When we define example sentences to test our parsers, we can use the normal NLTK function nltk.word_tokenize() for tokenization, but a shorter way to tokenize a string with just words and no special symbols is to use the Python “split” function. With no argument, it will produce a list of tokens that were separated by white space.

In [3]:
senttext = "Mary saw Bob"
sentlist = senttext.split()
print(sentlist)

['Mary', 'saw', 'Bob']


In [4]:
# run the parse function on the list of tokens. The parser returns a generator for the list of all trees that it found.
trees = rd_parser.parse(sentlist)

# convert the generator to a list
treelist = list(trees)

# what type is an individual tree? The NLTK has a type called nltk.tree.Tree for each tree.
print(type(treelist[0]))

# print the tree structures.

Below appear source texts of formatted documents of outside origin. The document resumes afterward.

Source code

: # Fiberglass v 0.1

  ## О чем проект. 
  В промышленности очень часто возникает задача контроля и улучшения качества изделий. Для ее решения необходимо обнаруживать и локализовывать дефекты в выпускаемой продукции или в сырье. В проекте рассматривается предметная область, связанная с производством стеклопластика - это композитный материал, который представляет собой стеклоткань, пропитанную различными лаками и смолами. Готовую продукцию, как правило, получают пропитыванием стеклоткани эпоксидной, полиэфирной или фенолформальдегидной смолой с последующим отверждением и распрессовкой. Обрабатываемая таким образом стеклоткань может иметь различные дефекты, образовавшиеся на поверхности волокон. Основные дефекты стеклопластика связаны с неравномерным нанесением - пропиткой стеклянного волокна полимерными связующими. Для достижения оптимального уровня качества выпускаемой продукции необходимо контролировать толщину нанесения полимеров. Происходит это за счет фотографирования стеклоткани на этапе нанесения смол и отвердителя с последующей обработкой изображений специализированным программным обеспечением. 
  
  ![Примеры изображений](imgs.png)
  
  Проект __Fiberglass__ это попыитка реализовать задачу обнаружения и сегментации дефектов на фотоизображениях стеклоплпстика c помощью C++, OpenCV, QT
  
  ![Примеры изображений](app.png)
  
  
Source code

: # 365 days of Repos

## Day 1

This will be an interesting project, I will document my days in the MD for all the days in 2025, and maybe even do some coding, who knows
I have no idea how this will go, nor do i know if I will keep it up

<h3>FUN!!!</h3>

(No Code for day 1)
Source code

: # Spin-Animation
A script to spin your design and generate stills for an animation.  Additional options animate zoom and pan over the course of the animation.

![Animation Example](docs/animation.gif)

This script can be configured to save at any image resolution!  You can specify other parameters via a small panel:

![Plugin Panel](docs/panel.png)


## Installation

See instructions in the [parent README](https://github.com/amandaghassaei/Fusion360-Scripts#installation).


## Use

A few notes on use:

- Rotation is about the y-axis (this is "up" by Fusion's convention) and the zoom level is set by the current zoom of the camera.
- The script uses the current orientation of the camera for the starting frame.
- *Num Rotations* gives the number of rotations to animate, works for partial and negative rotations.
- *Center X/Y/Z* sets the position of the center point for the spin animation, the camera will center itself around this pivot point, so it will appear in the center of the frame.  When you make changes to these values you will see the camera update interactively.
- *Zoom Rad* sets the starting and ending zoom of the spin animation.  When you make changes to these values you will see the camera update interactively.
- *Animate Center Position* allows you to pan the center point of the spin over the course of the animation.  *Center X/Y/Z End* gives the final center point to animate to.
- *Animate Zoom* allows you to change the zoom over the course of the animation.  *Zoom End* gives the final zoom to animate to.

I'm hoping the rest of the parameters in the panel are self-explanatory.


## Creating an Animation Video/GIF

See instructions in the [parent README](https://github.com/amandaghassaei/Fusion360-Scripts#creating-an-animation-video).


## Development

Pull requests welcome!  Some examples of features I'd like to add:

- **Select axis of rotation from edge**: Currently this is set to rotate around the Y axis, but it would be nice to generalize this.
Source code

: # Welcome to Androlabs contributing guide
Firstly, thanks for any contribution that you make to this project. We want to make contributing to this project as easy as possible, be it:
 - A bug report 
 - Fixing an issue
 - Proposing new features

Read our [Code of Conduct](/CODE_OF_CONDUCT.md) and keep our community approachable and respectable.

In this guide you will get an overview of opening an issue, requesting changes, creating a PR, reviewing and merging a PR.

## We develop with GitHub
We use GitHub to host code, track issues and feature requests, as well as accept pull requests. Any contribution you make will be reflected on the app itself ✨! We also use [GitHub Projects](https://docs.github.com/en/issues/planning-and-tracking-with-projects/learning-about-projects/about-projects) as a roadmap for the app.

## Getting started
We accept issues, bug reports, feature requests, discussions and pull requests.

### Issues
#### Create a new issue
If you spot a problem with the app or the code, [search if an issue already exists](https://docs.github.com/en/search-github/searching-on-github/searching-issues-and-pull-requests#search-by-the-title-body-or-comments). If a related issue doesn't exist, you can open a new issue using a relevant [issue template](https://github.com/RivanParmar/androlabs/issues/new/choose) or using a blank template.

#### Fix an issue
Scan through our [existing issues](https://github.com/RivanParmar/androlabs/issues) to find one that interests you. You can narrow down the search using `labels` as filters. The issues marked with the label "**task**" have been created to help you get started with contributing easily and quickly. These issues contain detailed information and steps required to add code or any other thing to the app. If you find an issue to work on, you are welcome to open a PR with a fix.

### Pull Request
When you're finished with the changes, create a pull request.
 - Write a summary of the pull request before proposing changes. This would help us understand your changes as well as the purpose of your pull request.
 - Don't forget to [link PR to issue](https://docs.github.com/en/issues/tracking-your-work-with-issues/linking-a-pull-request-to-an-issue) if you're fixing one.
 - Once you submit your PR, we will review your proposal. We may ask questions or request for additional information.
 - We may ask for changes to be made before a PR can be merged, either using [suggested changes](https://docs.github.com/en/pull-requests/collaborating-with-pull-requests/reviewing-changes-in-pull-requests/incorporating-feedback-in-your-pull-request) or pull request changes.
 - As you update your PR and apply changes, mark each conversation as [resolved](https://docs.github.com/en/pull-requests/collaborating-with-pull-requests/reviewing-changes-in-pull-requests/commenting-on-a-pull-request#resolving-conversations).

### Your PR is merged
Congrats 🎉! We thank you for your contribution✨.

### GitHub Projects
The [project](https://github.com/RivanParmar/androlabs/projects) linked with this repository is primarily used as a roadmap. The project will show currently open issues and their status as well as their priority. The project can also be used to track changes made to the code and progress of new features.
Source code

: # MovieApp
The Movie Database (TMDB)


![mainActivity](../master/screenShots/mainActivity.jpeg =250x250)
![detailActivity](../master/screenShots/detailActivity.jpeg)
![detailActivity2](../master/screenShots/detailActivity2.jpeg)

Note that this parser returns n (all) the parse trees,
# so we can try this out on a syntactically ambiguous sentence.
# Here we just iterate over the generator to print all the trees.
for tree in treelist:
	print (tree)

<class 'nltk.tree.tree.Tree'>
(S (NP (Prop Mary)) (VP (V saw) (NP (Prop Bob))))


In [5]:
sent2list = "John saw the man in the park with a telescope".split()
for tree in rd_parser.parse(sent2list):
	print (tree)

(S
  (NP (Prop John))
  (VP
    (V saw)
    (NP
      (Det the)
      (N man)
      (PP
        (P in)
        (NP
          (Det the)
          (N park)
          (PP (P with) (NP (Det a) (N telescope))))))))
(S
  (NP (Prop John))
  (VP
    (V saw)
    (NP (Det the) (N man))
    (PP
      (P in)
      (NP
        (Det the)
        (N park)
        (PP (P with) (NP (Det a) (N telescope)))))))
(S
  (NP (Prop John))
  (VP
    (V saw)
    (NP (Det the) (N man) (PP (P in) (NP (Det the) (N park))))
    (PP (P with) (NP (Det a) (N telescope)))))


If you try other sentences, don’t put the punctuation at the end because we didn’t include any punctuation in the grammar.

We can add words to our grammar in order to parse other sentences. We add more words in this grammar below. Note that as we change the grammar, we create a new parser that takes this revised grammar as the input.

In [6]:
groucho_grammar = nltk.CFG.fromstring("""
  S -> NP VP
  VP -> V NP | V NP PP
  PP -> P NP
  V -> "saw" | "ate" | "walked" | "shot"
  NP -> Prop | Det N | Det N PP
  Prop -> "John" | "Mary" | "Bob" | "I"
  Det -> "a" | "an" | "the" | "my"
  N -> "man" | "dog" | "cat" | "telescope" | "park" | "elephant" | "pajamas"
  P -> "in" | "on" | "by" | "with"
  """)

rd_parser = nltk.RecursiveDescentParser(groucho_grammar)

In [7]:
# try sent4 with the recursive descent parser on groucho grammar
sent4list = "I shot an elephant in my pajamas".split()
for tree in rd_parser.parse(sent4list):
	print (tree)

(S
  (NP (Prop I))
  (VP
    (V shot)
    (NP (Det an) (N elephant) (PP (P in) (NP (Det my) (N pajamas))))))
(S
  (NP (Prop I))
  (VP
    (V shot)
    (NP (Det an) (N elephant))
    (PP (P in) (NP (Det my) (N pajamas)))))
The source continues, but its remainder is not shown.